EPA Wants Firebreak at Landfill: Owner of Stark Site Says Starting Project Would Trigger Extreme Odors
By Bob Downing, The Akron Beacon Journal, Ohio
Feb. 7–The Ohio Environmental Protection Agency wants a new firebreak constructed at Countywide Recycling & Disposal Facility, a move that raises the specter of offensive odors for neighbors in southern Stark and northern Tuscarawas counties.
The EPA proposal would require digging down about 70 feet into buried trash to keep underground fires from spreading in the 258-acre landfill in Stark County’s Pike Township.
The plan would create a new barrier between the landfill’s original 88 acres, where fires and odors have occurred for two years, and the new 170-acre landfill expansion.

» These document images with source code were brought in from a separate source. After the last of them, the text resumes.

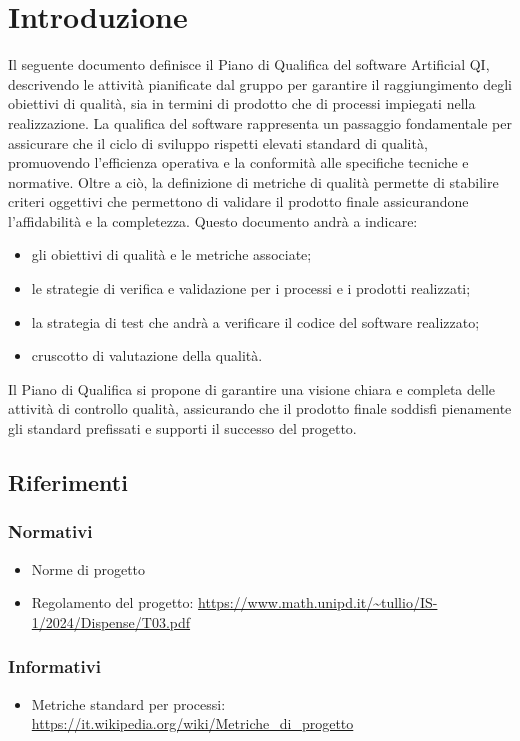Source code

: \section{Introduzione}
\label{sec:introduzione_pq}
Il seguente documento definisce il Piano di Qualifica del software Artificial QI, descrivendo le attività  pianificate dal gruppo
per garantire il raggiungimento degli obiettivi di qualità, sia in termini di prodotto che di processi impiegati nella realizzazione.
La qualifica del software rappresenta un passaggio fondamentale per assicurare che il ciclo di sviluppo rispetti elevati standard di qualità, 
promuovendo l'efficienza operativa e la conformità alle specifiche tecniche e normative.
Oltre a ciò, la definizione di metriche di qualità permette di stabilire criteri oggettivi che permettono di validare il prodotto finale 
assicurandone l'affidabilità e la completezza.
Questo documento andrà a indicare:
\begin{itemize}
    \item gli obiettivi di qualità e le metriche associate;
    \item le strategie di verifica e validazione per i processi e i prodotti realizzati;
    \item la strategia di test che andrà a verificare il codice del software realizzato;
    \item cruscotto di valutazione della qualità.
\end{itemize}
Il Piano di Qualifica si propone di garantire una visione chiara e completa delle attività di controllo qualità, 
assicurando che il prodotto finale soddisfi pienamente gli standard prefissati e supporti il successo del progetto.
\subsection{Riferimenti}
\subsubsection{Normativi}
\begin{itemize}
    \item Norme di progetto
    \item Regolamento del progetto: \url{https://www.math.unipd.it/~tullio/IS-1/2024/Dispense/T03.pdf}
\end{itemize}
\subsubsection{Informativi}
\begin{itemize}
    \item Metriche standard per processi: \url{https://it.wikipedia.org/wiki/Metriche_di_progetto}
\end{itemize}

The state’s proposal drew a cool reception from Republic Services Inc., the Florida-based company that owns and operates Countywide, which takes in about half of Summit County’s trash.
The time to build such a project was December through February in order to minimize odors and “that window has passed,” company spokesman Will Flower said.
The company is opposed to beginning the project now and triggering “extreme odors,” he said.
Flower also questioned whether the firebreak is needed. The company feels that the chemical reactions in the landfill are slowing down and the problem may be decreasing.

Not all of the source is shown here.